#### The data ####

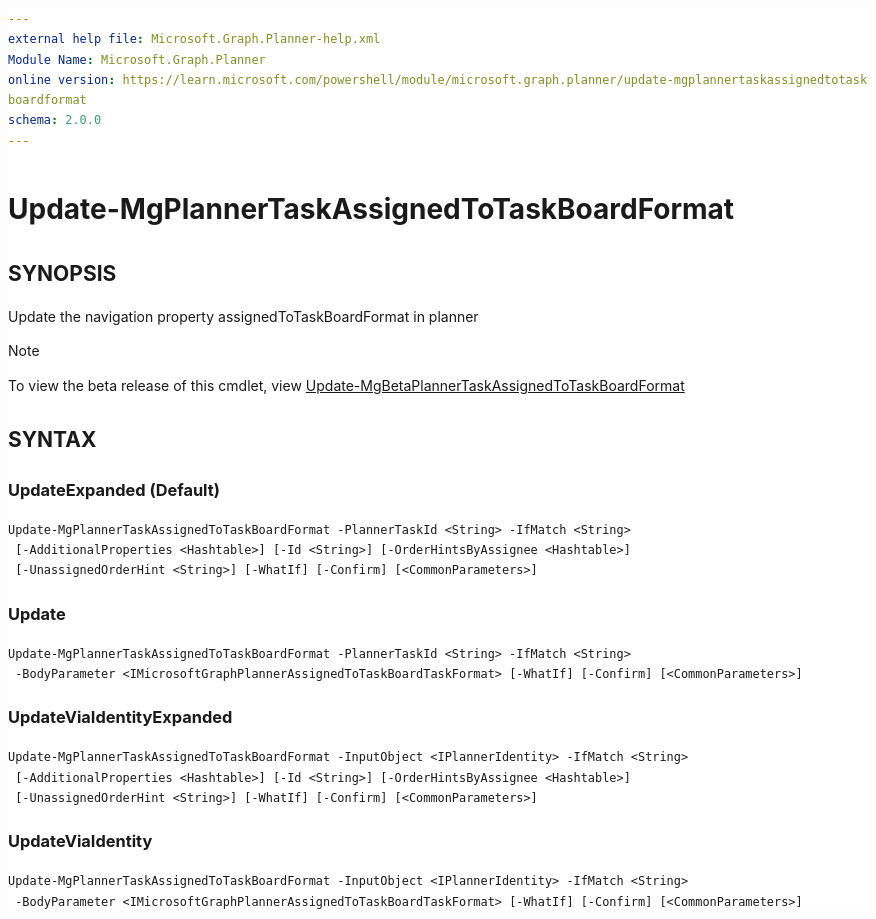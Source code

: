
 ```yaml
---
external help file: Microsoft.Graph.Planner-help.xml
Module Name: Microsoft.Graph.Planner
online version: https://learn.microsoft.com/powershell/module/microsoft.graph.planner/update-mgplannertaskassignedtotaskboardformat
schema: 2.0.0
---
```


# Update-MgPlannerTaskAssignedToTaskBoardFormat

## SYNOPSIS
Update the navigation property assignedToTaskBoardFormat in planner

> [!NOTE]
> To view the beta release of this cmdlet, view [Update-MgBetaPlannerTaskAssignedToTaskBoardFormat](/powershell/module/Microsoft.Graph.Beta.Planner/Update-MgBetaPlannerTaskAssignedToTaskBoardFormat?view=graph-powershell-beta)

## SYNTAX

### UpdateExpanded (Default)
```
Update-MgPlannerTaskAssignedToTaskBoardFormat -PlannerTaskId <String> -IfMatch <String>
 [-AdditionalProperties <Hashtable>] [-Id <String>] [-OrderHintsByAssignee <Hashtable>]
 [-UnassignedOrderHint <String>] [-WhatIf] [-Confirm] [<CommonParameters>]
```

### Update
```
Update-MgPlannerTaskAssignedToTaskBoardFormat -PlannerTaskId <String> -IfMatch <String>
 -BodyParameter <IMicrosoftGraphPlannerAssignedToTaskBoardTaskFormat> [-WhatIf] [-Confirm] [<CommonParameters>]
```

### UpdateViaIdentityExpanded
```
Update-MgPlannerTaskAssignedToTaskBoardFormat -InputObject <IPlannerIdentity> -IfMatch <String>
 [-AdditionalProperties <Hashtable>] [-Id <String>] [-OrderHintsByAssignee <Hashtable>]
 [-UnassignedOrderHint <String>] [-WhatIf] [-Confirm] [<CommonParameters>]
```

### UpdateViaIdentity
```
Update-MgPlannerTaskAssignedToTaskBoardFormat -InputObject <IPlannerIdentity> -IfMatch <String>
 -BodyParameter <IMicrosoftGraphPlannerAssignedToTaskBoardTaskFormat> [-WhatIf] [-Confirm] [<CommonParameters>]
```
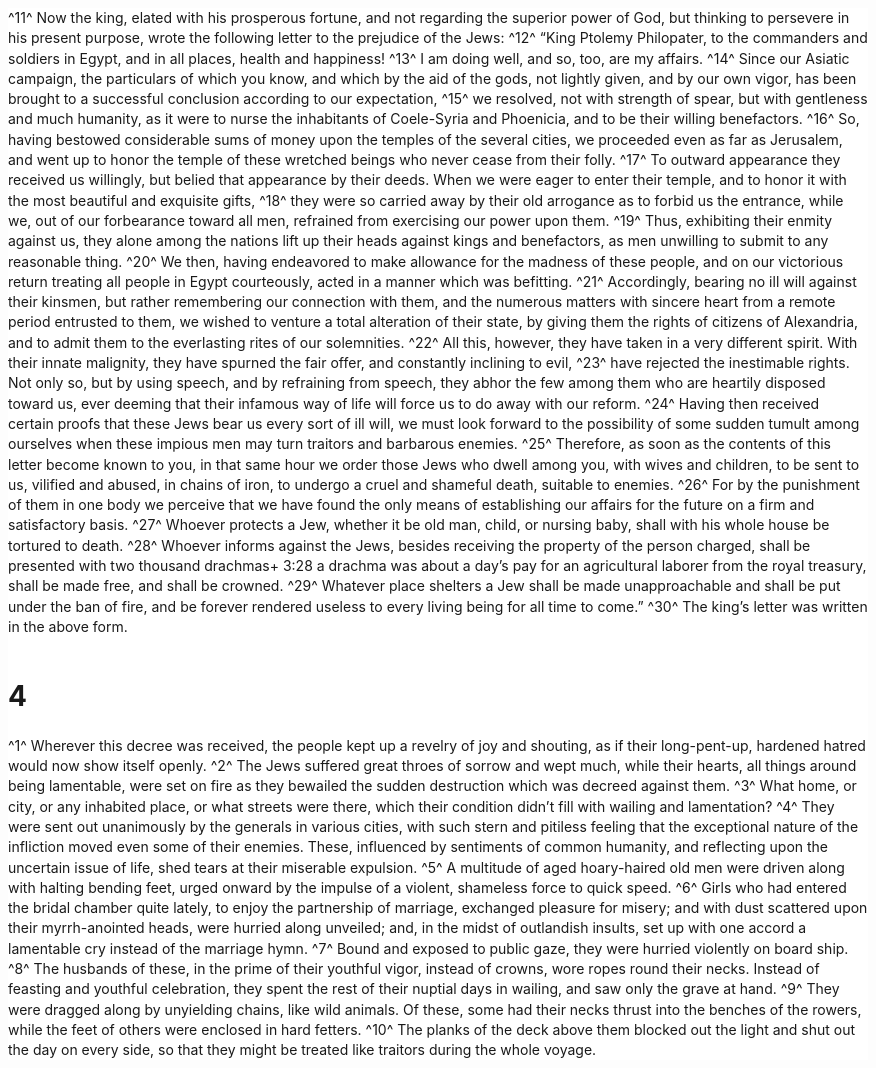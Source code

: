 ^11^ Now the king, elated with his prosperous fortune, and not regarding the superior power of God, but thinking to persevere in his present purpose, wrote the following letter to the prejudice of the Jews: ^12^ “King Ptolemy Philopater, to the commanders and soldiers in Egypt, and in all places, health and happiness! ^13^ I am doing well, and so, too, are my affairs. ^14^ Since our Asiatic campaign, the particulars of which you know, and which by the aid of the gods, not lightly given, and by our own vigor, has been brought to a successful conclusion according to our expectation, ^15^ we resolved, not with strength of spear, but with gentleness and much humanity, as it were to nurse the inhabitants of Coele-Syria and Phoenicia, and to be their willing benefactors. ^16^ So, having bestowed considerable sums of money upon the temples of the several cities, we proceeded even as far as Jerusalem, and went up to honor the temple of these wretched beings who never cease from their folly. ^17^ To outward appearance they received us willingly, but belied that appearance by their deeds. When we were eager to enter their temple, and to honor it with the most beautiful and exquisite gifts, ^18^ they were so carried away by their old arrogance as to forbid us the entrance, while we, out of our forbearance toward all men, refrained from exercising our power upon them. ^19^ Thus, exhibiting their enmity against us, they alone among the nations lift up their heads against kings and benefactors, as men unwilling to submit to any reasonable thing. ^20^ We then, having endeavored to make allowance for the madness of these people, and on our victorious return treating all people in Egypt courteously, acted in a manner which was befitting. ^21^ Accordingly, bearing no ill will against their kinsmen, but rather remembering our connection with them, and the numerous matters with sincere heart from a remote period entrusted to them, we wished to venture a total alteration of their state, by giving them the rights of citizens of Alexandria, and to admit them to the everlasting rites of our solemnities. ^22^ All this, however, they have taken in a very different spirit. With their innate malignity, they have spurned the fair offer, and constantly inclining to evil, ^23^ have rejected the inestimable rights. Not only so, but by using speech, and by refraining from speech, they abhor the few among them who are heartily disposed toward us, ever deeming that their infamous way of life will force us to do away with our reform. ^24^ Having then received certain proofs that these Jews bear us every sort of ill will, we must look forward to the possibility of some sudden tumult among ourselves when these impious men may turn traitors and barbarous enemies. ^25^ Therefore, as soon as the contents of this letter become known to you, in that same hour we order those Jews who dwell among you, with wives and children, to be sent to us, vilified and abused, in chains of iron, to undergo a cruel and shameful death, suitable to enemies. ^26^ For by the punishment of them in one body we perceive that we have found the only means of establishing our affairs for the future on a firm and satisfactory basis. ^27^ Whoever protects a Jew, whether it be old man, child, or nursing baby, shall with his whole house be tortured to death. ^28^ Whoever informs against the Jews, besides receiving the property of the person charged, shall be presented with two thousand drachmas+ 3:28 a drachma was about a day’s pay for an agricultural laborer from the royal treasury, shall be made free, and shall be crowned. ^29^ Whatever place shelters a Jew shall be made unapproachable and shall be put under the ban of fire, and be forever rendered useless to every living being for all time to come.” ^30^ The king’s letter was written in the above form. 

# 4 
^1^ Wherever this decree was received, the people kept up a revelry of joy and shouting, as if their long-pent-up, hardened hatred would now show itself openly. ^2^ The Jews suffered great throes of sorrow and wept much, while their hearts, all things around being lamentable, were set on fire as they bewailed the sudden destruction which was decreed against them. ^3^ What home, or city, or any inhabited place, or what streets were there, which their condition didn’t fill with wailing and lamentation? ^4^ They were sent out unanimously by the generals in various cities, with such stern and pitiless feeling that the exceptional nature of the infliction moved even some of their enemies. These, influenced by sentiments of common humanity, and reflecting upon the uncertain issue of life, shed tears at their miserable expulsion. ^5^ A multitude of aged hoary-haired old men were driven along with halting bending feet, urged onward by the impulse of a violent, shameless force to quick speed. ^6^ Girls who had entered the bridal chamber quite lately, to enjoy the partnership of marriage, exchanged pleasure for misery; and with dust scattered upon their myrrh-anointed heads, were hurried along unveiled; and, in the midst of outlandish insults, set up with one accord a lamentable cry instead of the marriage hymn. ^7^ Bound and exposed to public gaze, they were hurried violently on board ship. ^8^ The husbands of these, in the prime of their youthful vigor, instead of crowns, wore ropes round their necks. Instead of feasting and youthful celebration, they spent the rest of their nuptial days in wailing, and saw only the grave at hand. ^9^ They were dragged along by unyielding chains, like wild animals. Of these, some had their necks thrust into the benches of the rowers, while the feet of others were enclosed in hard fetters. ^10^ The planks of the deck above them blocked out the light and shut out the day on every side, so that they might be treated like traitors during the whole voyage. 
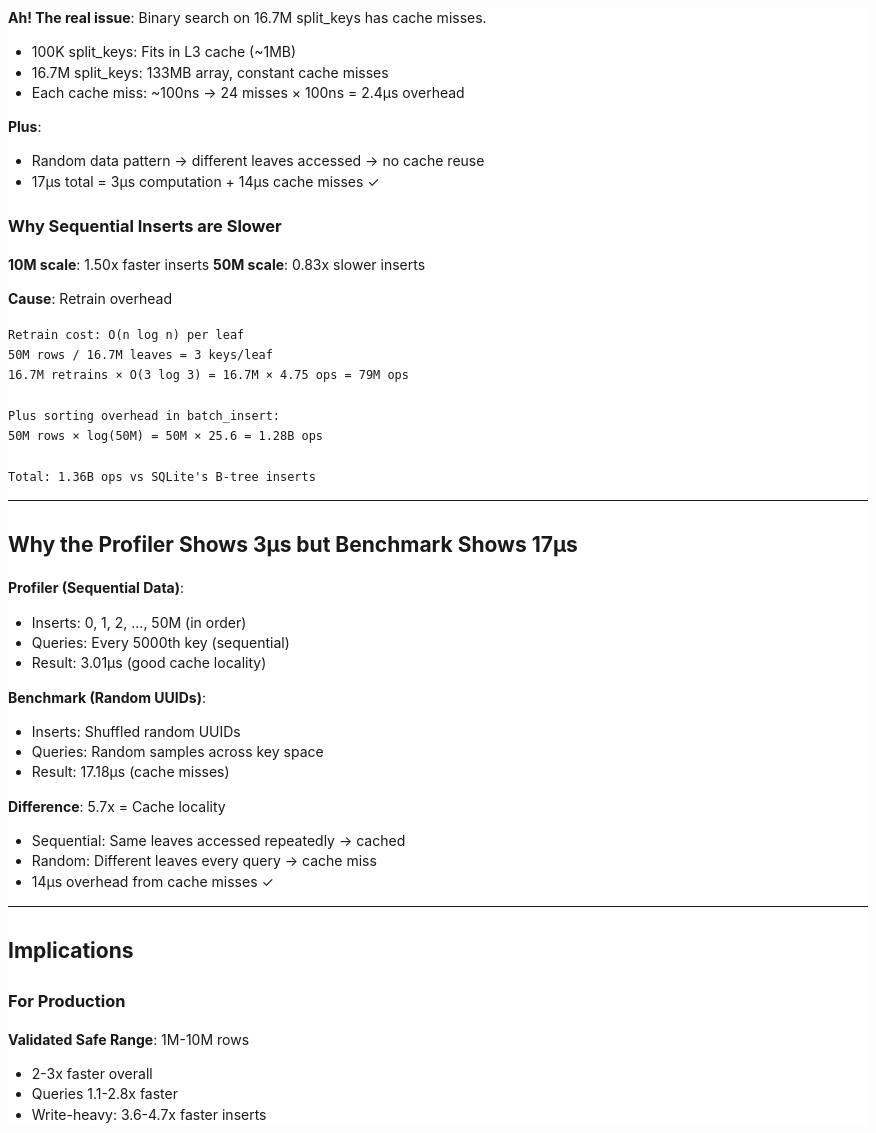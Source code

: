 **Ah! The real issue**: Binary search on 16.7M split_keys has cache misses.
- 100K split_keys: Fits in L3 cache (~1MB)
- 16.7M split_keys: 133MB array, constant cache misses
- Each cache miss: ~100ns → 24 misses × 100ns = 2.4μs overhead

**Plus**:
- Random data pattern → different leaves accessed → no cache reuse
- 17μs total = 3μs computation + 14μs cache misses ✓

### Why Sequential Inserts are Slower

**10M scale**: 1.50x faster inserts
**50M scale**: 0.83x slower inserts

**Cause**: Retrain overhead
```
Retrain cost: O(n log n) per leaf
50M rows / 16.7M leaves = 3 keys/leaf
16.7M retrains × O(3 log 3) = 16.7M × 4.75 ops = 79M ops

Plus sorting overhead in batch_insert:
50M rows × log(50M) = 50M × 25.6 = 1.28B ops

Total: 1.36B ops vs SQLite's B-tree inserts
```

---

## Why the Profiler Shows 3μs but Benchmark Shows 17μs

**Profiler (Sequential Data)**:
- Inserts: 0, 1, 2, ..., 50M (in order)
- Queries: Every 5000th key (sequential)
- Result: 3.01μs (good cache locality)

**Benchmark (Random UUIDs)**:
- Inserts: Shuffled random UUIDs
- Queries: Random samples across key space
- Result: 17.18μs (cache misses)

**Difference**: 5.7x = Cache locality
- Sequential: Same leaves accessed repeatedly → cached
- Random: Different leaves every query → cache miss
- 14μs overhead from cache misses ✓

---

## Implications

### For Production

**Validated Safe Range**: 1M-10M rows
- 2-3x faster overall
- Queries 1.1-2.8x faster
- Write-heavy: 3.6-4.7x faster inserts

####

Activity: Copy every line from the entries that contains the word "overhead".

Output:
- Each cache miss: ~100ns → 24 misses × 100ns = 2.4μs overhead
**Cause**: Retrain overhead
Plus sorting overhead in batch_insert:
- 14μs overhead from cache misses ✓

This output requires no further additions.